TASK DETAILS:
Please copy out each entry, word for word.

╭─ DATA TO USE

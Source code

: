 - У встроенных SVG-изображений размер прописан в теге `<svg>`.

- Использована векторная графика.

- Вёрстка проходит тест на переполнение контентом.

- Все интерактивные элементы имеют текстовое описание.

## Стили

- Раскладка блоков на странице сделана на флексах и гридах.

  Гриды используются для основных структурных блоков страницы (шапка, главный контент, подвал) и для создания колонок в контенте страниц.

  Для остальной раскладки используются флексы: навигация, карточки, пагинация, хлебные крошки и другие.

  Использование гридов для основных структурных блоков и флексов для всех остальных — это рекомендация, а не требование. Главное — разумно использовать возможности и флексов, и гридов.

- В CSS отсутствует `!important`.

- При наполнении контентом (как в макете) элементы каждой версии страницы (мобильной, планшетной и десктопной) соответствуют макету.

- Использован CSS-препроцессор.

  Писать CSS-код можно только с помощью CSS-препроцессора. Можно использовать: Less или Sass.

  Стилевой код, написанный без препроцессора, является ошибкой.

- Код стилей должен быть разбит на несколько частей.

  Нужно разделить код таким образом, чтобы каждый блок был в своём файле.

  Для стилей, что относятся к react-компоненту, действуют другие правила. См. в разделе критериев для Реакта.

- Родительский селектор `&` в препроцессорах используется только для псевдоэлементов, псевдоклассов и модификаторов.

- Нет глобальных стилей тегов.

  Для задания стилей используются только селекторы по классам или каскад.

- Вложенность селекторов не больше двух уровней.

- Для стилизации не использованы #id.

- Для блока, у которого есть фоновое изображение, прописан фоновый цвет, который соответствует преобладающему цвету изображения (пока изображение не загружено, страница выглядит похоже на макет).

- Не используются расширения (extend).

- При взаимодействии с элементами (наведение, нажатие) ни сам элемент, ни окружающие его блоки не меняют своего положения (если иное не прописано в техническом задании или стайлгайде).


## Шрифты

╰─

EXERCISE ANSWER:
Source code

: - У встроенных SVG-изображений размер прописан в теге `<svg>`.

- Использована векторная графика.

- Вёрстка проходит тест на переполнение контентом.

- Все интерактивные элементы имеют текстовое описание.

## Стили

- Раскладка блоков на странице сделана на флексах и гридах.

  Гриды используются для основных структурных блоков страницы (шапка, главный контент, подвал) и для создания колонок в контенте страниц.

  Для остальной раскладки используются флексы: навигация, карточки, пагинация, хлебные крошки и другие.

  Использование гридов для основных структурных блоков и флексов для всех остальных — это рекомендация, а не требование. Главное — разумно использовать возможности и флексов, и гридов.

- В CSS отсутствует `!important`.

- При наполнении контентом (как в макете) элементы каждой версии страницы (мобильной, планшетной и десктопной) соответствуют макету.

- Использован CSS-препроцессор.

  Писать CSS-код можно только с помощью CSS-препроцессора. Можно использовать: Less или Sass.

  Стилевой код, написанный без препроцессора, является ошибкой.

- Код стилей должен быть разбит на несколько частей.

  Нужно разделить код таким образом, чтобы каждый блок был в своём файле.

  Для стилей, что относятся к react-компоненту, действуют другие правила. См. в разделе критериев для Реакта.

- Родительский селектор `&` в препроцессорах используется только для псевдоэлементов, псевдоклассов и модификаторов.

- Нет глобальных стилей тегов.

  Для задания стилей используются только селекторы по классам или каскад.

- Вложенность селекторов не больше двух уровней.

- Для стилизации не использованы #id.

- Для блока, у которого есть фоновое изображение, прописан фоновый цвет, который соответствует преобладающему цвету изображения (пока изображение не загружено, страница выглядит похоже на макет).

- Не используются расширения (extend).

- При взаимодействии с элементами (наведение, нажатие) ни сам элемент, ни окружающие его блоки не меняют своего положения (если иное не прописано в техническом задании или стайлгайде).


## Шрифты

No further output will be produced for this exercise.